To synthesize PHB by E.coli, we transformed E.coli JM109 with the constructed phaC1-A-B1 parts on pSB1C3 (BBa_K934001). E.coli JM109 is used to synthesize PHB, because it tends to have a high density accumulation of PHB. As a negative control, we transformed E.coli JM109 with PlasI-gfp on pSB1C3.

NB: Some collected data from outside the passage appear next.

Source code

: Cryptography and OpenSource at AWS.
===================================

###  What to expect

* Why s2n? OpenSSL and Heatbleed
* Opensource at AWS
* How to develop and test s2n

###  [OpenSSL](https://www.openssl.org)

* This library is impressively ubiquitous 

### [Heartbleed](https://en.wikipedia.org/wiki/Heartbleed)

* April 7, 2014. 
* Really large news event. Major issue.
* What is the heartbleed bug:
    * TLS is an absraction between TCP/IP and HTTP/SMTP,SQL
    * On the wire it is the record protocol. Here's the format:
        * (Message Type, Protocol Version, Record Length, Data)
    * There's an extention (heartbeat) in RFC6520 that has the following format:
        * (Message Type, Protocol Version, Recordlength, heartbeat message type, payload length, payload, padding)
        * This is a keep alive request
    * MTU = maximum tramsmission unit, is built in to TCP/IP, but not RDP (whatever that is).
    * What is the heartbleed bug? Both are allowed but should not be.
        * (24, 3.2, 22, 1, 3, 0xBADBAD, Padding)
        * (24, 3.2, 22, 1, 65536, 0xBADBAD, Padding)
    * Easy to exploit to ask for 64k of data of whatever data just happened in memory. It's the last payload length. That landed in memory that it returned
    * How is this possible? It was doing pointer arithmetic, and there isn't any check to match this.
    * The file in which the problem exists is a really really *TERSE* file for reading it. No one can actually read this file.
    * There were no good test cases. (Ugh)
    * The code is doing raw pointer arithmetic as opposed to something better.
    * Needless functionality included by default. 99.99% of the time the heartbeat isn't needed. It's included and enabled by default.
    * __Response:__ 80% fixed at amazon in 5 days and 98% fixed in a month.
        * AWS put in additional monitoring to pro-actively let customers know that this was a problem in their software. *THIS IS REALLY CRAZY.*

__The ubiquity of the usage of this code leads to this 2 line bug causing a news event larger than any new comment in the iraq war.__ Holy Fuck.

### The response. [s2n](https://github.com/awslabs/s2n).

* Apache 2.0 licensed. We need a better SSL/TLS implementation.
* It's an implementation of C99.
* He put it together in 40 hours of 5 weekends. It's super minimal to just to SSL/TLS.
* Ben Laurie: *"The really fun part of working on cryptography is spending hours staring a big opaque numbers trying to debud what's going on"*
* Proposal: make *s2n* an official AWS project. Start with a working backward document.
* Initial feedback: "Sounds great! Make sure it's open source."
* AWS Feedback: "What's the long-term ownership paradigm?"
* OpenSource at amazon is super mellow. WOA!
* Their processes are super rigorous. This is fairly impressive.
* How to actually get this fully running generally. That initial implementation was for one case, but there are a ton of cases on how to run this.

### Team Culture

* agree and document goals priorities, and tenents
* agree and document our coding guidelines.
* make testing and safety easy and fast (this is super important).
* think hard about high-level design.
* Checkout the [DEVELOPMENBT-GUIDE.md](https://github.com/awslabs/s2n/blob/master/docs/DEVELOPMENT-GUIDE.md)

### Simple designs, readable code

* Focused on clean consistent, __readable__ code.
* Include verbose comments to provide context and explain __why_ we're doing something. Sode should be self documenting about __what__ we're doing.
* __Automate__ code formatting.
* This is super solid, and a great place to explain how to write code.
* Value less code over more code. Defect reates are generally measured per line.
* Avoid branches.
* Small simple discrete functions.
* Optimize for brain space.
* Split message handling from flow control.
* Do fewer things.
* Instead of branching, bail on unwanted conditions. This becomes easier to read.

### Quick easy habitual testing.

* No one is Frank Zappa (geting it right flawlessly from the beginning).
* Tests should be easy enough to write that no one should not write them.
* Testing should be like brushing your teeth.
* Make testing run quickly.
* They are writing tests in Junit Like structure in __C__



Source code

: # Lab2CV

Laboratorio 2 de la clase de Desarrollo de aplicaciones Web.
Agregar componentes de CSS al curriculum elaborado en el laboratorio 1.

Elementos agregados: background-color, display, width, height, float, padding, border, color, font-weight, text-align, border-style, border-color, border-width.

The pathway and regulation of Poly[(R)-3-hydroxybutyrate] ,P(3HB) synthesis in Ralstonia eutropha H16 is shown in Fig1. Pyruvic acid is metabolized from glucose by glycolysis, and pyruvate dehydrogenase complex (PDC) transforms pyruvic acid into acetyl-CoA. At first, two molecules of acetyl-CoA are ligated to one molecule acetoacetyl-CoA by the action of 3-ketothiolase (coded in phaA). Acetoacetyl-CoA is transformed into (R)-3-hydroxybutyl-CoA by NADPH dependent acetoacetyl-CoA reductase (coded in phaB). P(3HB) is then synthesized by the polymerization of (R)-3-hydroxybutyryl-CoA by the action of PHA synthase (PhaC).


Fig1.synthesis mechanism of P(3HB)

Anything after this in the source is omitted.